State how many lines below hold the word "tabela". Give that number and no other text.

───── Given records ─────

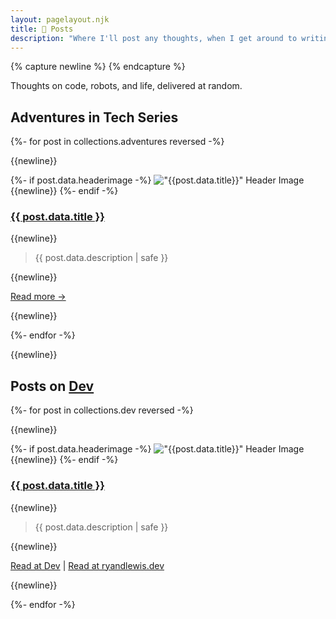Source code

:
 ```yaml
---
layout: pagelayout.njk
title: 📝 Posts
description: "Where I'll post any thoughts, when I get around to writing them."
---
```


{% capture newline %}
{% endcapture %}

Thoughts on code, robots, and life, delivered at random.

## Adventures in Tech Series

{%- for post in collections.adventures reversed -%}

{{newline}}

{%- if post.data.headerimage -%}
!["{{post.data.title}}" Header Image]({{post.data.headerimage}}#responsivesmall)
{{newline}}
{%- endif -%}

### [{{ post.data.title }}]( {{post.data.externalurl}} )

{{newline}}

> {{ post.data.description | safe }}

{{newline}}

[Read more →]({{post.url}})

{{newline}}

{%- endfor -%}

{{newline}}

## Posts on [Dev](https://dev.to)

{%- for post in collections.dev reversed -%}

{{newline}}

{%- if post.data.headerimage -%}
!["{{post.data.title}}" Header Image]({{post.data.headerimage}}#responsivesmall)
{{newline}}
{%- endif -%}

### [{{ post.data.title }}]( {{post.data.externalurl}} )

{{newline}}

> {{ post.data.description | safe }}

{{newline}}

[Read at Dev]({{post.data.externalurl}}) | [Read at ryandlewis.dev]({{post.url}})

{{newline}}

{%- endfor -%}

─────
───── Given records ─────

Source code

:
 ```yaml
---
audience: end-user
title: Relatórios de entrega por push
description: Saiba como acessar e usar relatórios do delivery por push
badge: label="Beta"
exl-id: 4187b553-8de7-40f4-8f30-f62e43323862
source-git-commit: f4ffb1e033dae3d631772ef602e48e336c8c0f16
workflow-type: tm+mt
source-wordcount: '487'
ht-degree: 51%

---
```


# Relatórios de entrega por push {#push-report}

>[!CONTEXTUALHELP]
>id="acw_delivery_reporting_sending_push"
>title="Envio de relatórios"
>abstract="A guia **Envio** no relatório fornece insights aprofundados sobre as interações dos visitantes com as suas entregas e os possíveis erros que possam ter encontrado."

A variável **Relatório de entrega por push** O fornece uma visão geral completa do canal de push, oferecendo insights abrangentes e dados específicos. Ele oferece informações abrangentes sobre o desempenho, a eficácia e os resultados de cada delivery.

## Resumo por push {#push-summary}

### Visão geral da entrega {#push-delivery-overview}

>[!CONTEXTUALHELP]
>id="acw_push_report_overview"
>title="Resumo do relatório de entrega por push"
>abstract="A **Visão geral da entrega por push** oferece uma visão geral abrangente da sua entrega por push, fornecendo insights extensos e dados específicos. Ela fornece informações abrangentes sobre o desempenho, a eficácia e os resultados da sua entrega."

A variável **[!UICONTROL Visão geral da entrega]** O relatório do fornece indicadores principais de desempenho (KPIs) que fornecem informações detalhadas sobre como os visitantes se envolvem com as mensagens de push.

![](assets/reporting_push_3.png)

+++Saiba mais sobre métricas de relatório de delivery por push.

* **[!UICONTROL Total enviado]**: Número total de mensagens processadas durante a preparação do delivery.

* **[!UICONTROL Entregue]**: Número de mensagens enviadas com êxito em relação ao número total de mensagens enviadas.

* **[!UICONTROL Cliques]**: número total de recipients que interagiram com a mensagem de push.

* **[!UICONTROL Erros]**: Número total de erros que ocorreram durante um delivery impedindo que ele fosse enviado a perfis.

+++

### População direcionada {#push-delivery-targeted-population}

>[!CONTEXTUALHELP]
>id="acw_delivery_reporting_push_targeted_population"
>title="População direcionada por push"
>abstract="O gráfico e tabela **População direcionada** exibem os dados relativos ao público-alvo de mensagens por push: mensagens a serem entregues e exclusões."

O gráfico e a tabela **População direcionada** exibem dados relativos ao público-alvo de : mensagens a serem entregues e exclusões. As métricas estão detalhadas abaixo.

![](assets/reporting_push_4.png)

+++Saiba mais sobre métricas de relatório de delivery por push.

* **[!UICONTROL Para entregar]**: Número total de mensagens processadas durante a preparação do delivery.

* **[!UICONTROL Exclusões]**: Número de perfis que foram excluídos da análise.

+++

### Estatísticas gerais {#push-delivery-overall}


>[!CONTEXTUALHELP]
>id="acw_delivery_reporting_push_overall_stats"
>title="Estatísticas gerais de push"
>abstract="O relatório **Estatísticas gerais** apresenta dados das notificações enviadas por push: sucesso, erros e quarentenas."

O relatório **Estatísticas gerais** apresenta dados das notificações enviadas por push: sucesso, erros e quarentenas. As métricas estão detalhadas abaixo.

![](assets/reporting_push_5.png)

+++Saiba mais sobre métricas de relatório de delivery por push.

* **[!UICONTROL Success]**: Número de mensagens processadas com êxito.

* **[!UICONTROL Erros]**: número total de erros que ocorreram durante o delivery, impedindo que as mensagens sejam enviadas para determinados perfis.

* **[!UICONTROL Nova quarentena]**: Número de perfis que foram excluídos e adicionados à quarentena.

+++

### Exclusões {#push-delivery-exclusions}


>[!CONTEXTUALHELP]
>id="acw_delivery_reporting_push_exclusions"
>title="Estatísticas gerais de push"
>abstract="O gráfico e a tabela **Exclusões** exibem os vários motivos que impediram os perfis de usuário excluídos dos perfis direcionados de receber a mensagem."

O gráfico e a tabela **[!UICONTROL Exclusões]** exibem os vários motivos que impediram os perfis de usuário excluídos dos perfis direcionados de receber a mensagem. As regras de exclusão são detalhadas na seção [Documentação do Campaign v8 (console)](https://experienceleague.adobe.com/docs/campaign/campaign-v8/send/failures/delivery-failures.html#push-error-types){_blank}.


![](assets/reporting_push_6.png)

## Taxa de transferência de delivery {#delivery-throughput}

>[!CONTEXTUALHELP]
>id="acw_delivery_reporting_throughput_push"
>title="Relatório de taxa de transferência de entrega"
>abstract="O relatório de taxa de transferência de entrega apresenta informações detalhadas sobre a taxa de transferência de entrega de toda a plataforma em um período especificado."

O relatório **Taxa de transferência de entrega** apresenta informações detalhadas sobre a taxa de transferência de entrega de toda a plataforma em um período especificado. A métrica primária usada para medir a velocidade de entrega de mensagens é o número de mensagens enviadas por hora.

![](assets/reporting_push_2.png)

─────
───── Given records ─────

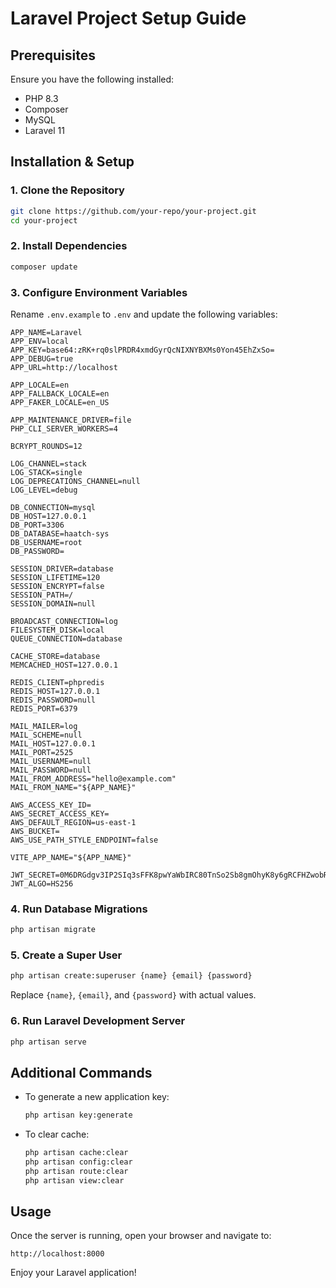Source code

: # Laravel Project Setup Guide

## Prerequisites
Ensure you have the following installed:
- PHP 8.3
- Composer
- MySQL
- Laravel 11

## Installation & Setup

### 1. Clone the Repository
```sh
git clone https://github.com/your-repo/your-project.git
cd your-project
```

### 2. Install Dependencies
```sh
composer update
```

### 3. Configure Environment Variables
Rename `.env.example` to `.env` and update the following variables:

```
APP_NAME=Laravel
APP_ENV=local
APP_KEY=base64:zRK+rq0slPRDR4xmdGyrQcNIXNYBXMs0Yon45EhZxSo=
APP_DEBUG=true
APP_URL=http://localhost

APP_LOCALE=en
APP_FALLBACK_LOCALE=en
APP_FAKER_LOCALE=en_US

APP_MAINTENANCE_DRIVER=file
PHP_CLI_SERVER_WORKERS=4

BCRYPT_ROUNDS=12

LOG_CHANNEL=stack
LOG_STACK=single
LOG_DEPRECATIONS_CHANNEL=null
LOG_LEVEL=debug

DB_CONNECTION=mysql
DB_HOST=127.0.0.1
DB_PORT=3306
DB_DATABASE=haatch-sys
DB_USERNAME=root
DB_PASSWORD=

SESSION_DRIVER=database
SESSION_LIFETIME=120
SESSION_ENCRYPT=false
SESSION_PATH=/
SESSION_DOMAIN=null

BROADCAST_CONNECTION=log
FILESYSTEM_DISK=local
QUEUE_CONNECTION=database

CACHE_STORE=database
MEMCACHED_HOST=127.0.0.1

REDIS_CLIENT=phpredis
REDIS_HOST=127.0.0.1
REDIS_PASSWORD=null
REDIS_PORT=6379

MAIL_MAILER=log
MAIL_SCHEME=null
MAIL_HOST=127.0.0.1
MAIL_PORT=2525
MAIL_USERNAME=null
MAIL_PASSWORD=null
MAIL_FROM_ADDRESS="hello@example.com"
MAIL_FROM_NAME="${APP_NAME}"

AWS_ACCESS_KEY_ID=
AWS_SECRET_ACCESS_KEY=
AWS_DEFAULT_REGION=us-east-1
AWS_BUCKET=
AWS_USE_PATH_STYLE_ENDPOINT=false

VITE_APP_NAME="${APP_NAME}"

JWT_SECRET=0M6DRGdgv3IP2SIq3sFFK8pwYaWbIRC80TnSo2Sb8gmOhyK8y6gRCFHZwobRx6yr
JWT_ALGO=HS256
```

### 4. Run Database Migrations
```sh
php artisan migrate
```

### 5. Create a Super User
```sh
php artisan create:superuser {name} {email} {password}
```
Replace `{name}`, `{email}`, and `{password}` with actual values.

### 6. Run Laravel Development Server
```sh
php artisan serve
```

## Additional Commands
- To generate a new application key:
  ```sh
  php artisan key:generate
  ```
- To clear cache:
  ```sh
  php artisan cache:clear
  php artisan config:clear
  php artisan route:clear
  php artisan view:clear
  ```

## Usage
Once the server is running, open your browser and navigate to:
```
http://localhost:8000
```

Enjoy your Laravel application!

─────

* **Result of the task**:
4